# Invitations from my last haunt/party



## beelce (Jul 21, 2007)

This is my invitation from our last haunt/party. I designed it in photoshop and hand delivered most of them... printed on high gloss photo paper at 8 1/2" x 11". As you can see our last party was in 2006. We always have our haunt/party every other year. So 2008 will be my on year...YES!!... Last party we had about 200 people on the party night. It was great to have so many, but it got a little stressful. So the talk around the breakfast table is fewer invitations this year.


----------



## Lilly (Jun 13, 2006)

Great Invite beelce...that testimonial is awesome LOL
hey it's always stressful but well worth it ..ghoul luck to ya
having them bring a carved pumpkin is good too ..
I did as you know bring your own tombstone and that was fun.


----------



## Bethene (Jan 19, 2008)

What a creative invitation! Like Lily, I think the testimonial is great, love the pic by it. Very colorful and eye catching. Having them bring pumpkins is a great idea. I like the back by popular demand and added attractions part of it. Basically, a very cool invite. Have any ideas yet on how to top this one?


----------



## beelce (Jul 21, 2007)

Not as of now Bethene...I will work on it...thanks for the kind words


----------



## scareme (Aug 29, 2006)

Looks great. I think with Halloween being on Fri this year you'll have a big turnout no matter how many invites you send out. Maybe plan for a few extra.


----------



## Ghoulbug (Apr 24, 2007)

Great invites! The testimonial is good haha. and you sure had alot of people!! Holy crap!


----------



## IshWitch (May 31, 2006)

I love that! 
Excellent invite! 
Love the colors.


----------



## Frighteners Entertainment (Jan 24, 2006)

Agreed, very nice.

I see you have Chester in the bottom right hand corner.


----------



## Sickie Ickie (Jun 20, 2006)

Very cool!
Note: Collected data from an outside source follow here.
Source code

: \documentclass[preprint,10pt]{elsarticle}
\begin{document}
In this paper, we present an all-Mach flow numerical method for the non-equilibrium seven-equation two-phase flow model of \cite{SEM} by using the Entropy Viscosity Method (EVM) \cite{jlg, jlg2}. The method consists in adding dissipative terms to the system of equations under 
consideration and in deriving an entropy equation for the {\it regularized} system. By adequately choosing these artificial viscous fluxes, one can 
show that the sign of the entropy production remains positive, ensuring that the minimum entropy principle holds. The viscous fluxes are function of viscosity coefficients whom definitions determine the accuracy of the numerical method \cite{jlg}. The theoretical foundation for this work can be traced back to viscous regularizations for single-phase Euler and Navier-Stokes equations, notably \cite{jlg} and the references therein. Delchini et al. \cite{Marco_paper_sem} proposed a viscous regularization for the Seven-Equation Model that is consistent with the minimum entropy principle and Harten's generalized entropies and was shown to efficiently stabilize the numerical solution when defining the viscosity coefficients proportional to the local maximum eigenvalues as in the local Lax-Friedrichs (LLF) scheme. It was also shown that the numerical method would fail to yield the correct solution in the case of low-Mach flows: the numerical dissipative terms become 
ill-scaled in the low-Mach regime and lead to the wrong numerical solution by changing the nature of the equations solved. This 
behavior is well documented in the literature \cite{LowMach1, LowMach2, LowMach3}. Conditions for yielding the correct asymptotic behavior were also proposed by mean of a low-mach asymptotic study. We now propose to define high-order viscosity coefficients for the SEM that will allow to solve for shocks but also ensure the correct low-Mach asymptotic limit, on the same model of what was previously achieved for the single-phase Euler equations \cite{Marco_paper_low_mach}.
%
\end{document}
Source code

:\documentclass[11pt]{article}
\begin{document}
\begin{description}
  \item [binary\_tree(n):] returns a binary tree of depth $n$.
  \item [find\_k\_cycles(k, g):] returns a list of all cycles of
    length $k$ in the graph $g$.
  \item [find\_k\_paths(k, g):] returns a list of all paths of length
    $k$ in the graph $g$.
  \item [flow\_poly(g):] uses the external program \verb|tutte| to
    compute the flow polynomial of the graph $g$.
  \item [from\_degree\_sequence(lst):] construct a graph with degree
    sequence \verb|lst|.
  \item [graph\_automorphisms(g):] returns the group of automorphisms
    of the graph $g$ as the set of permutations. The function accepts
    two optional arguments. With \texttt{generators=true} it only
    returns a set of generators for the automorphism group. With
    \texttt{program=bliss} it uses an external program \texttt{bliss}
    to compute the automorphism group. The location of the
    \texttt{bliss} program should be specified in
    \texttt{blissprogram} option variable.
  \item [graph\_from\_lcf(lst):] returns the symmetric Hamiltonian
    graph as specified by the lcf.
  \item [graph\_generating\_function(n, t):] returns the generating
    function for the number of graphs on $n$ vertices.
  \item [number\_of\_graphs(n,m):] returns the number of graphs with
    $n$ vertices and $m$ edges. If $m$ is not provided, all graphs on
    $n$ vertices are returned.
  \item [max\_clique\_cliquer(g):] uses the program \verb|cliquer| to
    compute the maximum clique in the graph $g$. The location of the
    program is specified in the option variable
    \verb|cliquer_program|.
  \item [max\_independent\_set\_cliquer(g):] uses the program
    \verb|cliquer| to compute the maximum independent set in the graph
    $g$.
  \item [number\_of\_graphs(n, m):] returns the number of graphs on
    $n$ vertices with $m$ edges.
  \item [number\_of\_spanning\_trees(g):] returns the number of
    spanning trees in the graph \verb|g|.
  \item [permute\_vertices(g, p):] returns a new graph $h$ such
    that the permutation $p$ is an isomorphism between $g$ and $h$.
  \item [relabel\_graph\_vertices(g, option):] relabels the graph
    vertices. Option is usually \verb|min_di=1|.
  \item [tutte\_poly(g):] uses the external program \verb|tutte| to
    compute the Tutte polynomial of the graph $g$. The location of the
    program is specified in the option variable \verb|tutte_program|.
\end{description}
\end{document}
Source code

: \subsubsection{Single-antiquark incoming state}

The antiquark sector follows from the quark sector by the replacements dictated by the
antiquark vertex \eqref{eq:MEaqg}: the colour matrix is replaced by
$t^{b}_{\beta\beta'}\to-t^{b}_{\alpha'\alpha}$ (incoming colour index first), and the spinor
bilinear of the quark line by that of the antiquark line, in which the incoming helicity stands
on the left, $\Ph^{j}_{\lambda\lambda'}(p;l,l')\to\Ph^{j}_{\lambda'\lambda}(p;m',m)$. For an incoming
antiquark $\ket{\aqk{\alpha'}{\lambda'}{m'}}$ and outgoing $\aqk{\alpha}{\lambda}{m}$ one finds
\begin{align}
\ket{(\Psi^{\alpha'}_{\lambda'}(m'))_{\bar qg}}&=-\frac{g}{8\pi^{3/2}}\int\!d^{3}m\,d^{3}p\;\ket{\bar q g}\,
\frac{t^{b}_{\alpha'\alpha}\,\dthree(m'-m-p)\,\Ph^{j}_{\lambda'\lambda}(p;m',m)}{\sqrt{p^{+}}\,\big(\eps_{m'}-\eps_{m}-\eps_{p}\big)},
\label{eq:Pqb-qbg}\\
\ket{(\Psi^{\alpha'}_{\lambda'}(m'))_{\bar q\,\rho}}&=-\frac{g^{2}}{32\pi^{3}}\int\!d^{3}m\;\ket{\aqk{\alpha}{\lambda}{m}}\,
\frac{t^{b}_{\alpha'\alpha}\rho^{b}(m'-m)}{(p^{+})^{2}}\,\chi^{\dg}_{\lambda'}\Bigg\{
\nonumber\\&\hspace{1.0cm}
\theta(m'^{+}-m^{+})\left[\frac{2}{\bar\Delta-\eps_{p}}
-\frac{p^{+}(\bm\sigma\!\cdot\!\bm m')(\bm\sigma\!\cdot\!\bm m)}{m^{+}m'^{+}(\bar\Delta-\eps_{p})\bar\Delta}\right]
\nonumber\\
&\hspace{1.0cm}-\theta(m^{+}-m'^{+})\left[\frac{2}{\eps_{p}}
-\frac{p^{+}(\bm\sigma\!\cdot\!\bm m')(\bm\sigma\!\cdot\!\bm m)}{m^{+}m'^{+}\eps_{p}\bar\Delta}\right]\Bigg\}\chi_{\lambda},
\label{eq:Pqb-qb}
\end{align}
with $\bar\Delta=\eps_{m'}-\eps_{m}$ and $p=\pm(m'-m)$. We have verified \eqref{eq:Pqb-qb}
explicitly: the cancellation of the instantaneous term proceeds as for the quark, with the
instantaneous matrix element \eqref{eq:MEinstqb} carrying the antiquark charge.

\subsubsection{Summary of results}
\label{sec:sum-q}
Must have taken forever for that printer to print 200 on photo paper!


----------



## beelce (Jul 21, 2007)

Sure FE...the Chester tetimonial for the Chester party...


----------



## beelce (Jul 21, 2007)

Sickie...I only printed about 50 and handed them out to family groups.


----------



## Nancj (Sep 7, 2007)

very nice work on the invites.
50 invites and you still got that many people...yikes!


----------



## Johnny Thunder (Feb 24, 2006)

That's really cool. :xbones:


----------